Please filter the entries and return only the lines that include "want".

━━ Exercise materials ━━

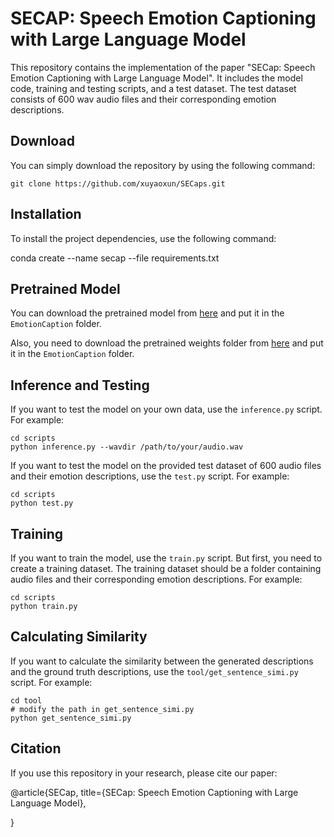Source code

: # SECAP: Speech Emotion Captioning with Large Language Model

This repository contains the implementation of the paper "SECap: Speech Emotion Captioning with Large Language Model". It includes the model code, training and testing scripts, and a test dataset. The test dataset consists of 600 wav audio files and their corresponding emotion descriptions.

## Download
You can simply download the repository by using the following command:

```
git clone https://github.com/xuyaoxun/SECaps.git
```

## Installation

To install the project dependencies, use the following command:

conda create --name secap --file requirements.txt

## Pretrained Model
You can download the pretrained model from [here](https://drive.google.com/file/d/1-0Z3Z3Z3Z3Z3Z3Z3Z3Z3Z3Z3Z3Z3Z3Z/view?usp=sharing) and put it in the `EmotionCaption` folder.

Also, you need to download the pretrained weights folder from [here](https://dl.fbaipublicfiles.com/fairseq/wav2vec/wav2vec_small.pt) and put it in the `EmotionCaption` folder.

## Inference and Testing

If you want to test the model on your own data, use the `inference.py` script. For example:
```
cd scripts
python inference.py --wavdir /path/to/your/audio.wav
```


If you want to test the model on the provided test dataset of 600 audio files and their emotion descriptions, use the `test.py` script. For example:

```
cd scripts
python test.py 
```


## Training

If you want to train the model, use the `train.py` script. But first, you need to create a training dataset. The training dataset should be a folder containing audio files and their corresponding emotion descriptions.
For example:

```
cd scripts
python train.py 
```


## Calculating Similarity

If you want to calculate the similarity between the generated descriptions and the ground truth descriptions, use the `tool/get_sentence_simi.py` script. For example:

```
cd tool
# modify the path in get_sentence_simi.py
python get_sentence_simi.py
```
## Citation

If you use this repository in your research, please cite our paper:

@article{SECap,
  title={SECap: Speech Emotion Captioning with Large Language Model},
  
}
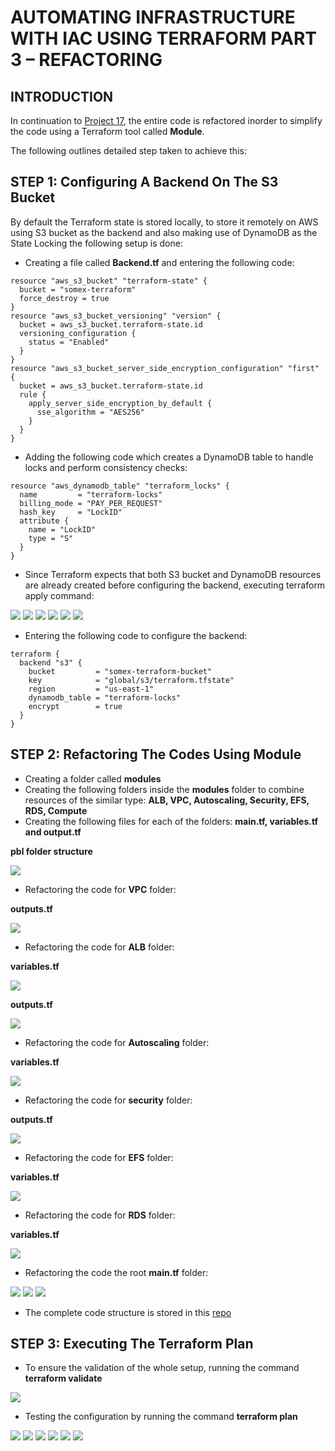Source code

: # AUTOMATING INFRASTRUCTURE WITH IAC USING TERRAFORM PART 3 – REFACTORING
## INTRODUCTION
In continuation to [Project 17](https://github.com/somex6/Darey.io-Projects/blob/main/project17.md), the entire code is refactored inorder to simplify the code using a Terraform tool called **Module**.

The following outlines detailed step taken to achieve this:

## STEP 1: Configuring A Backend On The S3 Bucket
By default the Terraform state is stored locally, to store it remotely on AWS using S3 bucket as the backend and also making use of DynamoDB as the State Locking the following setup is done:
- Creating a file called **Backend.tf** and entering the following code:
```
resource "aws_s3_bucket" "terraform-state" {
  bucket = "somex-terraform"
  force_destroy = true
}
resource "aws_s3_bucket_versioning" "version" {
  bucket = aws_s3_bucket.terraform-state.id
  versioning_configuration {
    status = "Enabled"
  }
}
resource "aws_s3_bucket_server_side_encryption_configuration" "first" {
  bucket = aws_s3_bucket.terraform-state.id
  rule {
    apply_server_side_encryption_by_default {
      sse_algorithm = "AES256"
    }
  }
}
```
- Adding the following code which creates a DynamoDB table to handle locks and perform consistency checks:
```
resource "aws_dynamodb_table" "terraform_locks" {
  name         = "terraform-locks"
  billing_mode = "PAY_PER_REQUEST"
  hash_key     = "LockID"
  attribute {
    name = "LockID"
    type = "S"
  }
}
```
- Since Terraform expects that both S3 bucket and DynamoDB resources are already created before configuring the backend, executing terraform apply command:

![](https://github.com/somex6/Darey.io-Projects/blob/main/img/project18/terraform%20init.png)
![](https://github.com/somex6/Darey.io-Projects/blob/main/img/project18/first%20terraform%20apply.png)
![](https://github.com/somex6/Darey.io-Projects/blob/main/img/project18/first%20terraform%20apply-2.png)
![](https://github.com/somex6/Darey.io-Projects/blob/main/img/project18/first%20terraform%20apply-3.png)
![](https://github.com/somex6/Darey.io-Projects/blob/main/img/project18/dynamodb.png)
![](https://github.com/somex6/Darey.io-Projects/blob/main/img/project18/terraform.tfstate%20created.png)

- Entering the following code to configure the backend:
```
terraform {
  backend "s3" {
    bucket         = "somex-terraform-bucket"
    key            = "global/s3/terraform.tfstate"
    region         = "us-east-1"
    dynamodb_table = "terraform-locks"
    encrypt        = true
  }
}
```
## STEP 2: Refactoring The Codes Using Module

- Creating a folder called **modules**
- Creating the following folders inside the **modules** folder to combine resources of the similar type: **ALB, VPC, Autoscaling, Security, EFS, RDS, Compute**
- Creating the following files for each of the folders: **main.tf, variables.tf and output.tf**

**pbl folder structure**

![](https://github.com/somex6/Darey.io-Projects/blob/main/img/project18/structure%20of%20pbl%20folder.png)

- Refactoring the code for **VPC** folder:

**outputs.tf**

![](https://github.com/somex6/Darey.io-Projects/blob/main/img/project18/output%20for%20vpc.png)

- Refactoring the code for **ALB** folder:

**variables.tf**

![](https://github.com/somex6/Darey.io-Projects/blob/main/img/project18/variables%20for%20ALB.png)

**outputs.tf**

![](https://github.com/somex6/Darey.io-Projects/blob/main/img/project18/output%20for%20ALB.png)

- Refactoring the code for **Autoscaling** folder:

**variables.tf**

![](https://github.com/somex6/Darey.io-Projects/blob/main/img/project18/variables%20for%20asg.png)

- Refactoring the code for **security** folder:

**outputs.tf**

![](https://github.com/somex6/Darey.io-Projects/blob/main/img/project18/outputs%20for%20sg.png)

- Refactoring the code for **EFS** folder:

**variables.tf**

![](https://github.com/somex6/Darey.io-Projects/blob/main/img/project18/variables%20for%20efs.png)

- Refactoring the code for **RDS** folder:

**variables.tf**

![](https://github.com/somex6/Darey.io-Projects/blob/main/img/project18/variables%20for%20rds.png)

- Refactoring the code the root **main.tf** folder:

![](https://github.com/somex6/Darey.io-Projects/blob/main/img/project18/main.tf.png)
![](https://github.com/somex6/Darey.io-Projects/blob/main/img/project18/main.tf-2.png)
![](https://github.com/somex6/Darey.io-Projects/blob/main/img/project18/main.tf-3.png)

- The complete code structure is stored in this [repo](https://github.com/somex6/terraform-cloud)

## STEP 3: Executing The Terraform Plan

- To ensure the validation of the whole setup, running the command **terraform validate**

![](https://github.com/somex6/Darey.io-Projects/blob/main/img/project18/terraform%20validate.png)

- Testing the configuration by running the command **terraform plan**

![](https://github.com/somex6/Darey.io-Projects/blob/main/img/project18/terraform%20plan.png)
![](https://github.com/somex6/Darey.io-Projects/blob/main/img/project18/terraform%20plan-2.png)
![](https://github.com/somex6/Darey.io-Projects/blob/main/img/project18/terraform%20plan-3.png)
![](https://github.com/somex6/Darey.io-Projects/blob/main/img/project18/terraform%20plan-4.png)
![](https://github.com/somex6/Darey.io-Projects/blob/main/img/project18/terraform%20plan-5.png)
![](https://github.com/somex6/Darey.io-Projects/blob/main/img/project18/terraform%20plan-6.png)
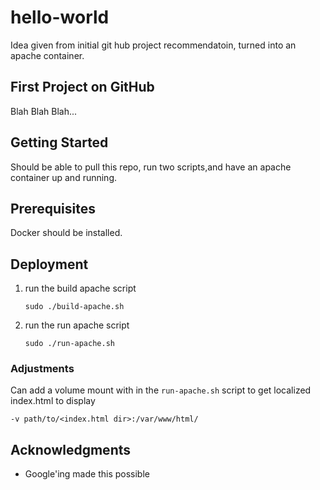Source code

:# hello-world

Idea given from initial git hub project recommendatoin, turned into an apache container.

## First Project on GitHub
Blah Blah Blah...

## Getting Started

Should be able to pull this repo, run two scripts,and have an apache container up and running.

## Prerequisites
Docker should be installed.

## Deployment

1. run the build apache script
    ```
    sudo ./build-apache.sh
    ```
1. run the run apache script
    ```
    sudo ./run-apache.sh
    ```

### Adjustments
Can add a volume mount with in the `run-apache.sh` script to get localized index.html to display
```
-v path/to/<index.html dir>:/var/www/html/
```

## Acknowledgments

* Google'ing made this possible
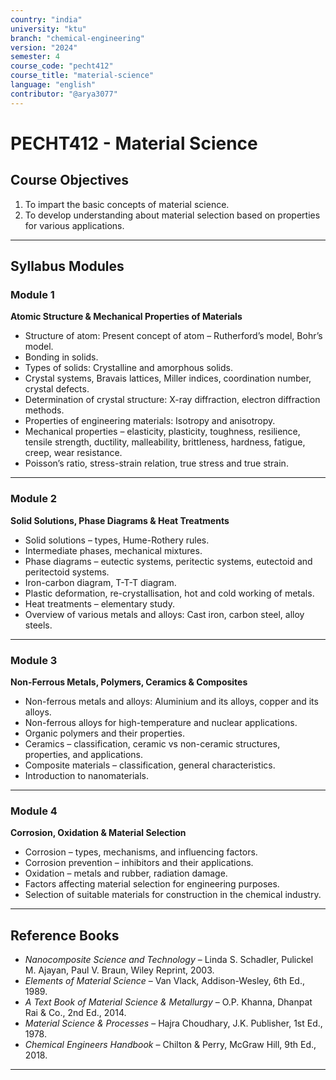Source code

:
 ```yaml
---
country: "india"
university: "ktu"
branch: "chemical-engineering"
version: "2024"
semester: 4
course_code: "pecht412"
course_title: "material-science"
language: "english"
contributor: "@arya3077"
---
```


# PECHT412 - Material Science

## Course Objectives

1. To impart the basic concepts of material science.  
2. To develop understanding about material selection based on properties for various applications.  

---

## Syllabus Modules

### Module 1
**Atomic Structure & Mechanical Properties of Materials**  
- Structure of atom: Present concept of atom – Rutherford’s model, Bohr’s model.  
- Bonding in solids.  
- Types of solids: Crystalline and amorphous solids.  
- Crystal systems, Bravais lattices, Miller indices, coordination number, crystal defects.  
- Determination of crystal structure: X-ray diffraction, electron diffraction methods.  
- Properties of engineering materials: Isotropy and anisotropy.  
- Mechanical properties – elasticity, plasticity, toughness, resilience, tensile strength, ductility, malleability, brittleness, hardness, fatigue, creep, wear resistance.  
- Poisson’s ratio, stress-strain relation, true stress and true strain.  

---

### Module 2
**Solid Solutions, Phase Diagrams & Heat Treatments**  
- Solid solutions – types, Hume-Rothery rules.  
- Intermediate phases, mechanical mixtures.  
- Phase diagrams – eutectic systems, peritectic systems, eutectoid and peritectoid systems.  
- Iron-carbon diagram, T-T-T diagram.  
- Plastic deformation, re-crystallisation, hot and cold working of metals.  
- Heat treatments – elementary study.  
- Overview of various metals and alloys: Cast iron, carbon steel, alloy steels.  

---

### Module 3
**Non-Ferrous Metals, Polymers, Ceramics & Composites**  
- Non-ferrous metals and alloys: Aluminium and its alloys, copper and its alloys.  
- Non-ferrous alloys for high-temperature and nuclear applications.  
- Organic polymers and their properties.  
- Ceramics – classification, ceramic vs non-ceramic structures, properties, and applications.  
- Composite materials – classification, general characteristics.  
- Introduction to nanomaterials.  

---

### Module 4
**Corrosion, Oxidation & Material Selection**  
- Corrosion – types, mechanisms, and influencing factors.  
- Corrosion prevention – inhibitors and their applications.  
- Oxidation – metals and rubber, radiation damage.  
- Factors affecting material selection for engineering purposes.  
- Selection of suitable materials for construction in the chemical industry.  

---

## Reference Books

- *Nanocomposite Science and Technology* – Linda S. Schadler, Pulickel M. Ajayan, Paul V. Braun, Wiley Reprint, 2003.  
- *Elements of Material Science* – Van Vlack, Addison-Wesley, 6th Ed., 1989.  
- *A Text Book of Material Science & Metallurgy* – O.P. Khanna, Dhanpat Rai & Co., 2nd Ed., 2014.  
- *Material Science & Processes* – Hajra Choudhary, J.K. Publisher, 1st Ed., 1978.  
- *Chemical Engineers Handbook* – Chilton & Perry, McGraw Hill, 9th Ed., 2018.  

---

━━━

■ **Exercise output**:
If you want to test the model on your own data, use the `inference.py` script. For example:
If you want to test the model on the provided test dataset of 600 audio files and their emotion descriptions, use the `test.py` script. For example:
If you want to train the model, use the `train.py` script. But first, you need to create a training dataset. The training dataset should be a folder containing audio files and their corresponding emotion descriptions.
If you want to calculate the similarity between the generated descriptions and the ground truth descriptions, use the `tool/get_sentence_simi.py` script. For example:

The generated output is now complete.